→ RECORDS TO PROCESS

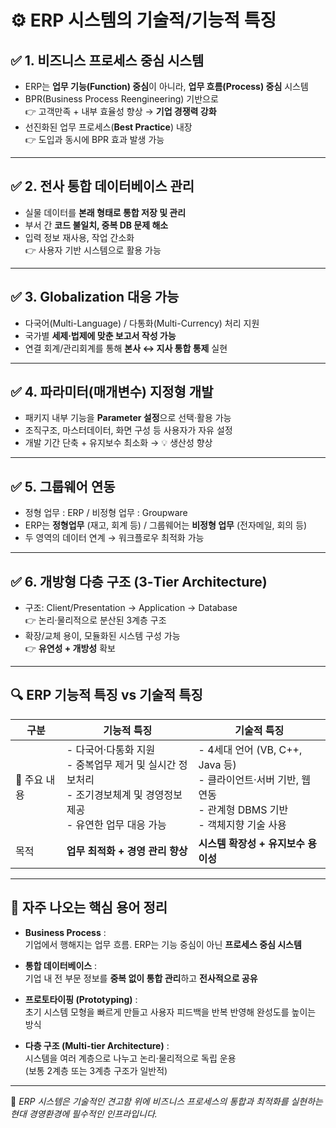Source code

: # ⚙️ ERP 시스템의 기술적/기능적 특징

## ✅ 1. 비즈니스 프로세스 중심 시스템

- ERP는 **업무 기능(Function) 중심**이 아니라, **업무 흐름(Process) 중심** 시스템
- BPR(Business Process Reengineering) 기반으로  
  👉 고객만족 + 내부 효율성 향상 → **기업 경쟁력 강화**
- 선진화된 업무 프로세스(**Best Practice**) 내장  
  👉 도입과 동시에 BPR 효과 발생 가능

---

## ✅ 2. 전사 통합 데이터베이스 관리

- 실물 데이터를 **본래 형태로 통합 저장 및 관리**
- 부서 간 **코드 불일치, 중복 DB 문제 해소**
- 입력 정보 재사용, 작업 간소화  
  👉 사용자 기반 시스템으로 활용 가능

---

## ✅ 3. Globalization 대응 가능

- 다국어(Multi-Language) / 다통화(Multi-Currency) 처리 지원
- 국가별 **세제·법제에 맞춘 보고서 작성 가능**
- 연결 회계/관리회계를 통해 **본사 ↔ 지사 통합 통제** 실현

---

## ✅ 4. 파라미터(매개변수) 지정형 개발

- 패키지 내부 기능을 **Parameter 설정**으로 선택·활용 가능
- 조직구조, 마스터데이터, 화면 구성 등 사용자가 자유 설정
- 개발 기간 단축 + 유지보수 최소화 → 💡 생산성 향상

---

## ✅ 5. 그룹웨어 연동

- 정형 업무 : ERP / 비정형 업무 : Groupware
- ERP는 **정형업무** (재고, 회계 등) / 그룹웨어는 **비정형 업무** (전자메일, 회의 등)
- 두 영역의 데이터 연계 → 워크플로우 최적화 가능

---

## ✅ 6. 개방형 다층 구조 (3-Tier Architecture)

- 구조: Client/Presentation → Application → Database  
  👉 논리·물리적으로 분산된 3계층 구조
- 확장/교체 용이, 모듈화된 시스템 구성 가능  
  👉 **유연성 + 개방성** 확보

---

## 🔍 ERP 기능적 특징 vs 기술적 특징

| 구분 | 기능적 특징 | 기술적 특징 |
|------|--------------|---------------|
| 📌 주요 내용 | - 다국어·다통화 지원<br>- 중복업무 제거 및 실시간 정보처리<br>- 조기경보체계 및 경영정보 제공<br>- 유연한 업무 대응 가능 | - 4세대 언어 (VB, C++, Java 등)<br>- 클라이언트·서버 기반, 웹 연동<br>- 관계형 DBMS 기반<br>- 객체지향 기술 사용 |
| 목적 | **업무 최적화 + 경영 관리 향상** | **시스템 확장성 + 유지보수 용이성** |

---

## 🧠 자주 나오는 핵심 용어 정리

- **Business Process** :  
  기업에서 행해지는 업무 흐름. ERP는 기능 중심이 아닌 **프로세스 중심 시스템**

- **통합 데이터베이스** :  
  기업 내 전 부문 정보를 **중복 없이 통합 관리**하고 **전사적으로 공유**

- **프로토타이핑 (Prototyping)** :  
  초기 시스템 모형을 빠르게 만들고 사용자 피드백을 반복 반영해 완성도를 높이는 방식

- **다층 구조 (Multi-tier Architecture)** :  
  시스템을 여러 계층으로 나누고 논리·물리적으로 독립 운용  
  (보통 2계층 또는 3계층 구조가 일반적)

---

📌 *ERP 시스템은 기술적인 견고함 위에 비즈니스 프로세스의 통합과 최적화를 실현하는  
현대 경영환경에 필수적인 인프라입니다.*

→ THE TASK
Transcribe the entries word for word, without their pictures.

→ RESULT
Source code

: # ⚙️ ERP 시스템의 기술적/기능적 특징

## ✅ 1. 비즈니스 프로세스 중심 시스템

- ERP는 **업무 기능(Function) 중심**이 아니라, **업무 흐름(Process) 중심** 시스템
- BPR(Business Process Reengineering) 기반으로  
  👉 고객만족 + 내부 효율성 향상 → **기업 경쟁력 강화**
- 선진화된 업무 프로세스(**Best Practice**) 내장  
  👉 도입과 동시에 BPR 효과 발생 가능

---

## ✅ 2. 전사 통합 데이터베이스 관리

- 실물 데이터를 **본래 형태로 통합 저장 및 관리**
- 부서 간 **코드 불일치, 중복 DB 문제 해소**
- 입력 정보 재사용, 작업 간소화  
  👉 사용자 기반 시스템으로 활용 가능

---

## ✅ 3. Globalization 대응 가능

- 다국어(Multi-Language) / 다통화(Multi-Currency) 처리 지원
- 국가별 **세제·법제에 맞춘 보고서 작성 가능**
- 연결 회계/관리회계를 통해 **본사 ↔ 지사 통합 통제** 실현

---

## ✅ 4. 파라미터(매개변수) 지정형 개발

- 패키지 내부 기능을 **Parameter 설정**으로 선택·활용 가능
- 조직구조, 마스터데이터, 화면 구성 등 사용자가 자유 설정
- 개발 기간 단축 + 유지보수 최소화 → 💡 생산성 향상

---

## ✅ 5. 그룹웨어 연동

- 정형 업무 : ERP / 비정형 업무 : Groupware
- ERP는 **정형업무** (재고, 회계 등) / 그룹웨어는 **비정형 업무** (전자메일, 회의 등)
- 두 영역의 데이터 연계 → 워크플로우 최적화 가능

---

## ✅ 6. 개방형 다층 구조 (3-Tier Architecture)

- 구조: Client/Presentation → Application → Database  
  👉 논리·물리적으로 분산된 3계층 구조
- 확장/교체 용이, 모듈화된 시스템 구성 가능  
  👉 **유연성 + 개방성** 확보

---

## 🔍 ERP 기능적 특징 vs 기술적 특징

| 구분 | 기능적 특징 | 기술적 특징 |
|------|--------------|---------------|
| 📌 주요 내용 | - 다국어·다통화 지원<br>- 중복업무 제거 및 실시간 정보처리<br>- 조기경보체계 및 경영정보 제공<br>- 유연한 업무 대응 가능 | - 4세대 언어 (VB, C++, Java 등)<br>- 클라이언트·서버 기반, 웹 연동<br>- 관계형 DBMS 기반<br>- 객체지향 기술 사용 |
| 목적 | **업무 최적화 + 경영 관리 향상** | **시스템 확장성 + 유지보수 용이성** |

---

## 🧠 자주 나오는 핵심 용어 정리

- **Business Process** :  
  기업에서 행해지는 업무 흐름. ERP는 기능 중심이 아닌 **프로세스 중심 시스템**

- **통합 데이터베이스** :  
  기업 내 전 부문 정보를 **중복 없이 통합 관리**하고 **전사적으로 공유**

- **프로토타이핑 (Prototyping)** :  
  초기 시스템 모형을 빠르게 만들고 사용자 피드백을 반복 반영해 완성도를 높이는 방식

- **다층 구조 (Multi-tier Architecture)** :  
  시스템을 여러 계층으로 나누고 논리·물리적으로 독립 운용  
  (보통 2계층 또는 3계층 구조가 일반적)

---

📌 *ERP 시스템은 기술적인 견고함 위에 비즈니스 프로세스의 통합과 최적화를 실현하는  
현대 경영환경에 필수적인 인프라입니다.*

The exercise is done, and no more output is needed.